Politics & Policy

To Err Is DeWine

Ohio governor Mike DeWine speaks to the audience during the 2024 MLS All-Star Host City and Stadium Announcement ceremonies at Lower.com Field in Columbus, Ohio, June 28, 2023. (Joseph Maiorana-USA TODAY Sports)

On Friday, Ohio governor Mike DeWine vetoed House Bill 68, the “SAFE Act,” which banned the regimen of puberty-blocking drugs, cross-sex hormones, and so-called “gender affirming” surgeries on minors, and the participation of athletes in school sports based on their asserted gender identity rather than their actual sex.

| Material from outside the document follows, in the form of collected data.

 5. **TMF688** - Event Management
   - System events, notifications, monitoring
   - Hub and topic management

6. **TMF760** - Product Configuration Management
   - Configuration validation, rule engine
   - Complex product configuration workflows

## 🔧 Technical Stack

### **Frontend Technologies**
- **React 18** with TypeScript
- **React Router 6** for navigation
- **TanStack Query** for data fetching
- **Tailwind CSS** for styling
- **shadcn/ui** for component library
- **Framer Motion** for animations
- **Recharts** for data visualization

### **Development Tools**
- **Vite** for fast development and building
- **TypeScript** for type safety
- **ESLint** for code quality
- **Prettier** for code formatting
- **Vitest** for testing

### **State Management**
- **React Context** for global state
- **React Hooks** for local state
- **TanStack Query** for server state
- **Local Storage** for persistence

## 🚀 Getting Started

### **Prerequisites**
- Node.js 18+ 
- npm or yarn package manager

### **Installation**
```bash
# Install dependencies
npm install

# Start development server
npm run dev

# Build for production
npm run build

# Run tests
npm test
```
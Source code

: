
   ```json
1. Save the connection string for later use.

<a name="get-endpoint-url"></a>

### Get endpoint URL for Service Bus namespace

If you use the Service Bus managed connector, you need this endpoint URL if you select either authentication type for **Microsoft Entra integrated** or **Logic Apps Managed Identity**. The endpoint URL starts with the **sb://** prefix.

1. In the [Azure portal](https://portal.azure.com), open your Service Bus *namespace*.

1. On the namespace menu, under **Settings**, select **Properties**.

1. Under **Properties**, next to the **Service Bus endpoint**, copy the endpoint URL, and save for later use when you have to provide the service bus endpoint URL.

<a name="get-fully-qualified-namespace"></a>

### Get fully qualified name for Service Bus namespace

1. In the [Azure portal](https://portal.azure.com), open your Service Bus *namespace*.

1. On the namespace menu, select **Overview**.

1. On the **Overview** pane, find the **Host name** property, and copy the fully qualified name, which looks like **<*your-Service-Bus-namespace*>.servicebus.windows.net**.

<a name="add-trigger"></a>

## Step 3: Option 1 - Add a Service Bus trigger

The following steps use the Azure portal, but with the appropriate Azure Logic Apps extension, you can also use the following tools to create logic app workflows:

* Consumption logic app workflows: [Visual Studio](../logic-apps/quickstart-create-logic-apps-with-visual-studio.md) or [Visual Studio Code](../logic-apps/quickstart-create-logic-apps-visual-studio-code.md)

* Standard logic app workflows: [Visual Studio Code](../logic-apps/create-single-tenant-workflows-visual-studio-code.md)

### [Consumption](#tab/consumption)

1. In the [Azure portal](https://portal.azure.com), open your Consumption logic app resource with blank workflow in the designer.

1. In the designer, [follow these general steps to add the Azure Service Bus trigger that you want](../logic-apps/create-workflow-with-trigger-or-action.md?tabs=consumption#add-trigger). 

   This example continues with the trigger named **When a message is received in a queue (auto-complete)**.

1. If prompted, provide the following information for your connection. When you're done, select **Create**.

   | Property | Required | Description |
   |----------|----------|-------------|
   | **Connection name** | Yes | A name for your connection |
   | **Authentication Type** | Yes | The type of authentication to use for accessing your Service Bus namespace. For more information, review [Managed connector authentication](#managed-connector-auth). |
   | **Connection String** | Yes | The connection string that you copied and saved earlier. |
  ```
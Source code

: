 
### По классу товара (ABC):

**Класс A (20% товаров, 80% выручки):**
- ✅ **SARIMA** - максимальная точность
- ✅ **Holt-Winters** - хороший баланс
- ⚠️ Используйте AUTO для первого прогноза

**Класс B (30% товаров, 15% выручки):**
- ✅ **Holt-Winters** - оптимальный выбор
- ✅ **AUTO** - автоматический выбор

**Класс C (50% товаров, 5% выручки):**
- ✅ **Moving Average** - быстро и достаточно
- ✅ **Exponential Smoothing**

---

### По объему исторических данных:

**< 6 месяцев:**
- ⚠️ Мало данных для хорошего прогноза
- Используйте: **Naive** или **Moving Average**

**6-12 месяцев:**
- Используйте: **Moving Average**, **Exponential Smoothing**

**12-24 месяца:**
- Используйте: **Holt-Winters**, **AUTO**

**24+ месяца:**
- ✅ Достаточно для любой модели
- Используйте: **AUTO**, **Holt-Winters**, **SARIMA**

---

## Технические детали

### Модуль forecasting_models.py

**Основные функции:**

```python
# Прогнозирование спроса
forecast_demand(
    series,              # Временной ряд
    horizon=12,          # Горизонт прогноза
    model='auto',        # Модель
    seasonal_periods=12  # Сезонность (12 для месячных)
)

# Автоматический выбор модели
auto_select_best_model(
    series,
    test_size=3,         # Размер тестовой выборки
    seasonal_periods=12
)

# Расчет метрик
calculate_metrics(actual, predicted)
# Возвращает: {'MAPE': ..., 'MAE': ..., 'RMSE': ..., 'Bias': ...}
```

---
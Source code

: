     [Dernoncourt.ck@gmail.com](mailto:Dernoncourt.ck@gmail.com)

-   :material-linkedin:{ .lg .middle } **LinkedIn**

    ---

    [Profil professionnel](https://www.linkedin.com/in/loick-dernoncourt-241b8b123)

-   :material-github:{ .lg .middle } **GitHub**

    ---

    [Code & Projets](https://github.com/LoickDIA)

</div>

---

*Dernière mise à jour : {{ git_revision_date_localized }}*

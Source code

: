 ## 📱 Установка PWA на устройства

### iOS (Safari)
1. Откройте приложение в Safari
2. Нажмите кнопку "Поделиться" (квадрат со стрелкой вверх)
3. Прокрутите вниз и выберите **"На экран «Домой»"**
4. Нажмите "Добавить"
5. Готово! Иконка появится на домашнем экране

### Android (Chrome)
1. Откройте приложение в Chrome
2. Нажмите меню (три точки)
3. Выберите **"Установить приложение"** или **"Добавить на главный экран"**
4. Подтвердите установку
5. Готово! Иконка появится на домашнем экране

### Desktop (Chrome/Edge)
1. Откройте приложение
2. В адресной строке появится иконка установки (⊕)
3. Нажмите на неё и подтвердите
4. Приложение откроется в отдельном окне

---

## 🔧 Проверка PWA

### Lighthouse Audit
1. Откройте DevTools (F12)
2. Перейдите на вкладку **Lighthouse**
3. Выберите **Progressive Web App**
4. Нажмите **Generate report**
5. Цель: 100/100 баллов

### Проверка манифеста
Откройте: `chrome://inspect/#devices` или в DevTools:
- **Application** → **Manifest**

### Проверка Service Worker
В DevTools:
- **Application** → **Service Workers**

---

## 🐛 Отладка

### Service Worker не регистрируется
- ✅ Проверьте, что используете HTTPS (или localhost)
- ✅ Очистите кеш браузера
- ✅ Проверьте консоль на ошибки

In a press conference, DeWine said he would pursue regulations on surgeries only and somehow address ideologically driven clinics.

DeWine’s veto was wrong, and we hope the legislature swiftly overturns it.

“Were I to sign House Bill 68, or were House Bill 68 to become law, Ohio would be saying that the state, that the government knows better what is medically best for a child than the two people who love that child the most, the parents,” DeWine said. “These are gut-wrenching decisions that should be made by parents and should be informed by teams of doctors who are advising them.”

DeWine’s sudden-onset radical libertarianism is not credible. DeWine just recently vetoed a bill that restricted localities from regulating flavored tobacco products. He thinks grown men can’t have menthol cigarettes, but children can get their genitals reconfigured into non-working facsimiles? Give us a break.

Behind the rhetoric of family values and parental rights is a far more unsettling project. The SAFE Act does not curtail parental rights but prevents clinicians from committing reckless malpractice on minors. Moreover, the gender clinicians and activists who celebrated his veto do not believe in voluntary parental consent. They believe the law should be used to dispossess “non-affirming” parents of their children, that affirmation of gender ideology should become a requirement for adoption, and that any sign of rejection of gender ideology should be considered a red flag indicating potential child abuse. Parental rights such as these were explicitly protected in the SAFE Act.

Finally and most obviously, it is totally legitimate for governments to regulate behavior involving children, whether it be their access to alcohol, tattoos, or medical care. The argument advanced by Bill 68’s proponents, and conspicuously avoided by DeWine, is that these surgeries and drug treatments are abusive and against the best counsel of medical science, even if the current medical establishment has been hijacked by activists. Jurisdictions in Europe that have already traveled down this road have come running back to reel in these abuses.

Most gallingly, DeWine declared that his veto was about “protecting human life.” Saying so is an insult to pro-lifers, and it endorses and legitimates the trans movement’s appalling and cynical deployment of threatened suicide to get what it wants. Also, it’s a lie.

Ultimately, what Mike DeWine has missed, amid all the supposed testimony he referenced in his decision, is the truth: Given that the drugs and medical procedures at issue cause irreversible physical changes to children, it is those who support allowing them who should be required to meet a heavy evidentiary burden that they are necessary. Yet once the ideological thumbs are off the scientific scales, studies do not show evidence that experimental hormone therapies and surgeries help lower rates of depression and suicide among people who identify as transgender. In fact, a long-term Swedish study concluded that “persons with transsexualism, after sex reassignment, have considerably higher risks for mortality, suicidal behaviour, and psychiatric morbidity than the general population.” Furthermore, those who try to reverse their transitions later in life have reported grueling side effects and lasting damage such as painful urination, incontinence, infections, sterility, and loss of sexual function. Phalloplasty — a surgical procedure to make a pseudo-penis out of flesh grafted from the patient’s arm or thigh — has complication rates of up to 75 percent.

There is no credible evidence that humans — or any mammals — are “born into the wrong sex” or that such a condition could be ameliorated by a lifetime of hormone therapies that render patients infertile, or surgeries that usually render them permanently incontinent as well. Enough is enough.

The Editors comprise the senior editorial staff of the National Review magazine and website.